▶ [Task to carry out]: Repeat the material exactly from its first line to the line that includes "## Recruit Powerful Heroes". Skip pictures.

******

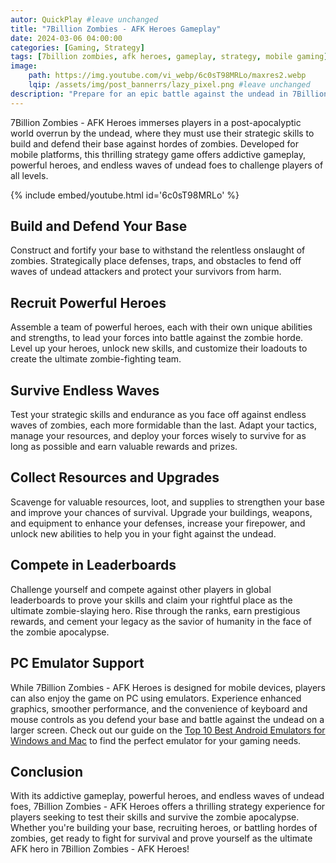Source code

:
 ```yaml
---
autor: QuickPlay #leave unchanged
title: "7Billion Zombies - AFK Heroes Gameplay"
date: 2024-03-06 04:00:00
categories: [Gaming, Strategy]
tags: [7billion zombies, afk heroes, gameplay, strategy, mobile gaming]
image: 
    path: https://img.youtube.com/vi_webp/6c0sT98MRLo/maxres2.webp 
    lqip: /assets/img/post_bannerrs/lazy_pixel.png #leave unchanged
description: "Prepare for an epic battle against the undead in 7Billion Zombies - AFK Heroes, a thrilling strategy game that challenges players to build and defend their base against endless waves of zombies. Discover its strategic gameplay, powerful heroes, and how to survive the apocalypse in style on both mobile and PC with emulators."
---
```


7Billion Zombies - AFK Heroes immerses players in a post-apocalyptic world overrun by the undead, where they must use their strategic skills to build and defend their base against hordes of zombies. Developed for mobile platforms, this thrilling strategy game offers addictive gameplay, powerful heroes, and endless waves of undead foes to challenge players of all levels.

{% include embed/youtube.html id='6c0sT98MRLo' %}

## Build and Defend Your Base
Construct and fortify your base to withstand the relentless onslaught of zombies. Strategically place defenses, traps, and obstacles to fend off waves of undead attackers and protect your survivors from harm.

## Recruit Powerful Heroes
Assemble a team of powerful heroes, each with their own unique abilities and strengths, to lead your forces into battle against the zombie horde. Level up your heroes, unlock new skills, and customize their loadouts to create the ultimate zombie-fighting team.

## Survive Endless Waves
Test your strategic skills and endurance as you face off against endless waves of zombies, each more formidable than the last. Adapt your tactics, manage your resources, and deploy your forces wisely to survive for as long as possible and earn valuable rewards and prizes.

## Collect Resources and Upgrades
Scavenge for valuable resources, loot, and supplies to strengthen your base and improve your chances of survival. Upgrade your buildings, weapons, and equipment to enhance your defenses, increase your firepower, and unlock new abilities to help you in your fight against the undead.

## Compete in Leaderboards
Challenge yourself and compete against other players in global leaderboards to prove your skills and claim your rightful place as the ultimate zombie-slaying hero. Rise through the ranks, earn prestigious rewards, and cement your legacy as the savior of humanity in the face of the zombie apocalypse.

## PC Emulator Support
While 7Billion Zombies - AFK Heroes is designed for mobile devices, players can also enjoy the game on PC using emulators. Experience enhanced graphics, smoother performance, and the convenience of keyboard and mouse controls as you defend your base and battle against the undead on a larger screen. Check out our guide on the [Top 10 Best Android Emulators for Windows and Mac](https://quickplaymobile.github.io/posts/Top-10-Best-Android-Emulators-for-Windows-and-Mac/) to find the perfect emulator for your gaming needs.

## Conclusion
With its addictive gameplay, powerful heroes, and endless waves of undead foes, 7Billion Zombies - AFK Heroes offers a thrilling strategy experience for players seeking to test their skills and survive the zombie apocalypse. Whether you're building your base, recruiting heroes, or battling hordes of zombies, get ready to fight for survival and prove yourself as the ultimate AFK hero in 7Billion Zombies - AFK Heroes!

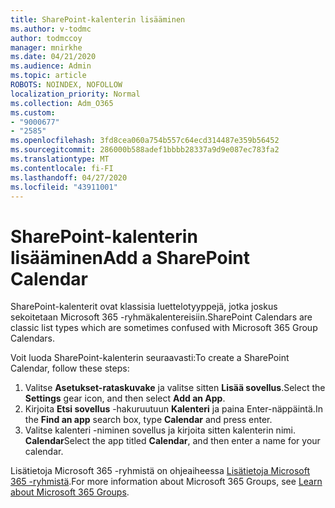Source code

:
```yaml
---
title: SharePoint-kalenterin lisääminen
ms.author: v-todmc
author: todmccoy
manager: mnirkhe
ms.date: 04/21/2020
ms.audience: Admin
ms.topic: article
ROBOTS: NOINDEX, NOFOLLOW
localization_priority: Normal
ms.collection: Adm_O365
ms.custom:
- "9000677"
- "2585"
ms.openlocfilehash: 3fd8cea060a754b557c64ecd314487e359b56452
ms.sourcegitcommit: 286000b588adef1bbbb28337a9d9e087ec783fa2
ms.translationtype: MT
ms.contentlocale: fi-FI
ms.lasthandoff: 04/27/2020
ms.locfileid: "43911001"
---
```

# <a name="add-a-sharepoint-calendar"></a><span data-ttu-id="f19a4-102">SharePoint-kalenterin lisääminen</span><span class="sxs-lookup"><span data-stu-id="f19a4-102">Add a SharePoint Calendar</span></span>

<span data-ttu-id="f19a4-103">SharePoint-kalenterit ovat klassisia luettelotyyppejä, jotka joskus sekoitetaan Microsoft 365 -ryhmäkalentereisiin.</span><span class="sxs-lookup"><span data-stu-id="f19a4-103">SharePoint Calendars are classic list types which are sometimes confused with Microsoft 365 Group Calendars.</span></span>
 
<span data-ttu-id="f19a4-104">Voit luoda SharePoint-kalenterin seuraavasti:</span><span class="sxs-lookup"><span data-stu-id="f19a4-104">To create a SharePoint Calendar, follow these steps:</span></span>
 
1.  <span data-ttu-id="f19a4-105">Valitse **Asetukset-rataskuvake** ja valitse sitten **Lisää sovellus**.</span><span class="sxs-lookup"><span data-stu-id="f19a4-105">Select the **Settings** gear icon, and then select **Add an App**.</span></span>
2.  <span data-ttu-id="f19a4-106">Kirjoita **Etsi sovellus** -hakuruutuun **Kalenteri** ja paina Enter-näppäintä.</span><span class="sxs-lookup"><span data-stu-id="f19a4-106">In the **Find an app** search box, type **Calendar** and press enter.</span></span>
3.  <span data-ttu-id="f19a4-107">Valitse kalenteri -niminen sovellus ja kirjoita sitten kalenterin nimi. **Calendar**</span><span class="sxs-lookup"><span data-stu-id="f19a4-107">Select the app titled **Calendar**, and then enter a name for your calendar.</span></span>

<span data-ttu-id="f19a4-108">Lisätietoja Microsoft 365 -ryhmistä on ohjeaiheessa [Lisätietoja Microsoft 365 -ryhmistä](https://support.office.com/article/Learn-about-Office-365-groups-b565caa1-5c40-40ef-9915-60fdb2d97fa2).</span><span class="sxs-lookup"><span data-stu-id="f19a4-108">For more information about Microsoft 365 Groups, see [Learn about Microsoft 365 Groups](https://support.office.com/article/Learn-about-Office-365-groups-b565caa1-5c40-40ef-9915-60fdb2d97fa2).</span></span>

******

▶ [Written response]:
Source code

:
 ```yaml
---
autor: QuickPlay #leave unchanged
title: "7Billion Zombies - AFK Heroes Gameplay"
date: 2024-03-06 04:00:00
categories: [Gaming, Strategy]
tags: [7billion zombies, afk heroes, gameplay, strategy, mobile gaming]
image: 
    path: https://img.youtube.com/vi_webp/6c0sT98MRLo/maxres2.webp 
    lqip: /assets/img/post_bannerrs/lazy_pixel.png #leave unchanged
description: "Prepare for an epic battle against the undead in 7Billion Zombies - AFK Heroes, a thrilling strategy game that challenges players to build and defend their base against endless waves of zombies. Discover its strategic gameplay, powerful heroes, and how to survive the apocalypse in style on both mobile and PC with emulators."
---
```


7Billion Zombies - AFK Heroes immerses players in a post-apocalyptic world overrun by the undead, where they must use their strategic skills to build and defend their base against hordes of zombies. Developed for mobile platforms, this thrilling strategy game offers addictive gameplay, powerful heroes, and endless waves of undead foes to challenge players of all levels.

{% include embed/youtube.html id='6c0sT98MRLo' %}

## Build and Defend Your Base
Construct and fortify your base to withstand the relentless onslaught of zombies. Strategically place defenses, traps, and obstacles to fend off waves of undead attackers and protect your survivors from harm.

## Recruit Powerful Heroes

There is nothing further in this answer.